A creative genius and one to be admired in the industry, it was a pleasure to spend some time with Jean-Michel to find out more…
How did you get into the industry?
Since I was young I have always had a very deep love for travel, and with travel of course, comes the association to hotels because you have to stay somewhere. And I got to love travelling and love hotels. Since my university time I have been in love with architectural design and interior design, and landscape design, and therefore these three loves associated with travel could not be of better use than designing hotels…
I am fascinated by architecture and interior landscape, thus when you put these two together…
You have created some really iconic masterpieces, which has been your proudest creation?
Obviously, there are some elements of projects that you are more proud of than others, but it’s certainly not amalgamated into one project.
Each project has something special. The iconic part of my design is the fact that for every project, it is always successful with the client. For many people, iconic is a tanglible, materialistic statement – it’s a beautiful swimming pool, for example – all of these are iconic elements, but the one that I am the most proud of is the fact that guests always love my hotels. That is intanglible.
Ultimately what counts, the achievement is to ensure that guests love it – and that it is iconic.
Ask me my favourite? I ask you – if you have children, let’s say four, which is your favourite? Of course, you cannot say. You love them all. My proudest creation is the fact that my guests always love my hotel and feel at home.
Design guru is a name that you are referred to in the industry and you are famed for designing not on a computer but by hand. Tell us more about this process…
Very simple. How we design is not the result of technology. Technology is only a tool, like a hammer. Design is about emotion, nuance, experience, mistakes that you’ve done, understanding the site – whether it be the seas, or the mountains. It’s about understand the requirements of the clientele.and all of thes are actually intangible emotions. And only your hand can actually translate these emotions in lines. Because a gorgeous building is an object that you can trace with technology, but you must conceive with the heart. The translator of the heart is your hand. In design, it’s the hand.

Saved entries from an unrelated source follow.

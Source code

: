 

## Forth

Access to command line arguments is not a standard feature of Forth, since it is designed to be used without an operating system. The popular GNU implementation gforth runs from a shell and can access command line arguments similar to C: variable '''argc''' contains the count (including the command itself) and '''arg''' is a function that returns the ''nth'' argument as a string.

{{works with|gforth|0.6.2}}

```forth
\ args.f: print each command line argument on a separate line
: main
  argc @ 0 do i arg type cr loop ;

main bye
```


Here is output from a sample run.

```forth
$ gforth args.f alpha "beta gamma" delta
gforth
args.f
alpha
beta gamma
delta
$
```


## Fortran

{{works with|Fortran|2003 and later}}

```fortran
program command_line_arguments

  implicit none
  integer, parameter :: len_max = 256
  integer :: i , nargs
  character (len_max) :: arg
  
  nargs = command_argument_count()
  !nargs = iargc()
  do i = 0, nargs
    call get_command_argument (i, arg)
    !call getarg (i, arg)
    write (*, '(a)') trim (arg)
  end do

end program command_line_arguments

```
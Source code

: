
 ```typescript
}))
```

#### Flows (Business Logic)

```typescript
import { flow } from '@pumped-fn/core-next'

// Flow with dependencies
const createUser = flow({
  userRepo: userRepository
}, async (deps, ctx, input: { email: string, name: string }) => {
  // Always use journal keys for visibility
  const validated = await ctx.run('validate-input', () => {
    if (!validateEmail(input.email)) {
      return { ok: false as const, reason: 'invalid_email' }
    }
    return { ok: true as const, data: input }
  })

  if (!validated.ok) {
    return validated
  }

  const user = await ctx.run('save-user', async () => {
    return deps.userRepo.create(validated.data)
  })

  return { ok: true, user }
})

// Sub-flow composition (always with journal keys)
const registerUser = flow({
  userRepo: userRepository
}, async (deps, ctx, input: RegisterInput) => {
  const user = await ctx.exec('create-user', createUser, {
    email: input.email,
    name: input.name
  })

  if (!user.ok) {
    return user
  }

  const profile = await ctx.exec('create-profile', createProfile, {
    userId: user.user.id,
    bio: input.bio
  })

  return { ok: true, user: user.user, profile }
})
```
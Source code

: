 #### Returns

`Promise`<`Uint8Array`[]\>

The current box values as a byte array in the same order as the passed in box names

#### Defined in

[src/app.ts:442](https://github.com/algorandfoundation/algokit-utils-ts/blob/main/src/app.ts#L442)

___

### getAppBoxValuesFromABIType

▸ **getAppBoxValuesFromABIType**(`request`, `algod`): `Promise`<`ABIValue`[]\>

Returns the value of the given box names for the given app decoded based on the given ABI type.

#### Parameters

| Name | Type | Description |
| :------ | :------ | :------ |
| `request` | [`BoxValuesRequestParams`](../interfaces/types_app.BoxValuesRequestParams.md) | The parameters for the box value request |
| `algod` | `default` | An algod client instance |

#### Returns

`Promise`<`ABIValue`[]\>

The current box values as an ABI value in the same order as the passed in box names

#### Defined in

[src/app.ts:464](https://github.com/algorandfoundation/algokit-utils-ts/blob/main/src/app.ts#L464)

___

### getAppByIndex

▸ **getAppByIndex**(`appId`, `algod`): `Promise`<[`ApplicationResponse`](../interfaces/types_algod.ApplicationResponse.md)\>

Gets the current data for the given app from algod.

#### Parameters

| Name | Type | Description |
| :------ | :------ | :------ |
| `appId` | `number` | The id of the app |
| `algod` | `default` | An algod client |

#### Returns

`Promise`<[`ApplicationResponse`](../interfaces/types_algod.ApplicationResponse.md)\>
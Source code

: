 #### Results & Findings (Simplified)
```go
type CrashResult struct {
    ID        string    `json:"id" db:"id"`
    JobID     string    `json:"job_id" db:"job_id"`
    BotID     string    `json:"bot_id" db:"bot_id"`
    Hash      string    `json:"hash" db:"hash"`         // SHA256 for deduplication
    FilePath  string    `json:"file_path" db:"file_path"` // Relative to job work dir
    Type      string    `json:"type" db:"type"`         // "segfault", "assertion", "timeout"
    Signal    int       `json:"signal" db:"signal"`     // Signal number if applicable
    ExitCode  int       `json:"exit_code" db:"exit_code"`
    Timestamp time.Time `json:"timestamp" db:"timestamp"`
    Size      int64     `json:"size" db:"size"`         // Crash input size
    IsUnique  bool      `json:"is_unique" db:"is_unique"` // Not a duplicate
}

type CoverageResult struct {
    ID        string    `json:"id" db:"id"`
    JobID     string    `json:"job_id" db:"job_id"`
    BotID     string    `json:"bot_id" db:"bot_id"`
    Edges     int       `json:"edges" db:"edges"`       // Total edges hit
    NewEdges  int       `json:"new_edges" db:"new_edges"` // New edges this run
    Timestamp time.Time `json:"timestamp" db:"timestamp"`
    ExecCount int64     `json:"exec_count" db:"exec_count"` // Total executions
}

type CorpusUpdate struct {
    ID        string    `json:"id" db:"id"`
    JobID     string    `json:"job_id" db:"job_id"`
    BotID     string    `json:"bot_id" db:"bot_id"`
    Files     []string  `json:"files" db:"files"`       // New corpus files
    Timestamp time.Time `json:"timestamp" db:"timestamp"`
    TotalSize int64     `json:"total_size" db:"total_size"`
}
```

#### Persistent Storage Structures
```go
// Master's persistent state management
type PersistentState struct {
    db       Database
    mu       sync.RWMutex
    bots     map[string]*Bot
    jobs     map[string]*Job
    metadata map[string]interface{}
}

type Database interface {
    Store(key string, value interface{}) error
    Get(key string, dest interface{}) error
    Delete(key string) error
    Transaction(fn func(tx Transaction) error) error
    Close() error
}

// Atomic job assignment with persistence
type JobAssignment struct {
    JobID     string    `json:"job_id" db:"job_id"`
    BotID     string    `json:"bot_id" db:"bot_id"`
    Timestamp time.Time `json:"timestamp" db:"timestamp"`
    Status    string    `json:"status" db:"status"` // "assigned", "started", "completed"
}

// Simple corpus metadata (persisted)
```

I design by hand because I want emotion to be expressed and what this is designed and conceived by hand, then it can be traced with a tool.
Outside of the world of design, what do you like to do to relax?
Sports. I like sports and I like visiting art galleries.
I like outdoor sports; I like tennis, running. I like cross country running. I like the sea and I like to go on boats, and I like to go and come back feeling like ‘god, I’m exhausted!’ – physically of course, not emotionally.
I also love to get in touch with my emotional and artistic side by visiting art galleries. I love Botello, Cabellut and Picasso, for example. I like Asian art and I love Chinese paintings. I like modern art. I like Mr Brainwashed – an English artist. And I like Rancinan – the French photographer.
Does creativity run in your family?
No. I believe my family have good taste and are artistically balanced and knowledgeable but they are not necessarily creative.
My wife is the one on the whole who is the most sensitive to art and beauty, and one of my sons.
You’re clearly a very well-travelled man, where do you feel most at home?
At home in Malaysia. But of course, I do sometimes miss my native Belgium.
It doesn’t really matter where you are in life, as long as you are in a balanced and emotional environment with people you care for. The physical part of the way you are is irrelevant. If I am with with my family in Peru, let’s say, I feel great. But if I am alone in another place, I feel bad.
I feel good in terms of social and political context.
What is next on the agenda for you?
I am working on several hotels all over the world at the moment, and I love them all, each of them is more challenging than the next, and that just turns me on.
I love what I do. I am totally addicted to my family, and to my work.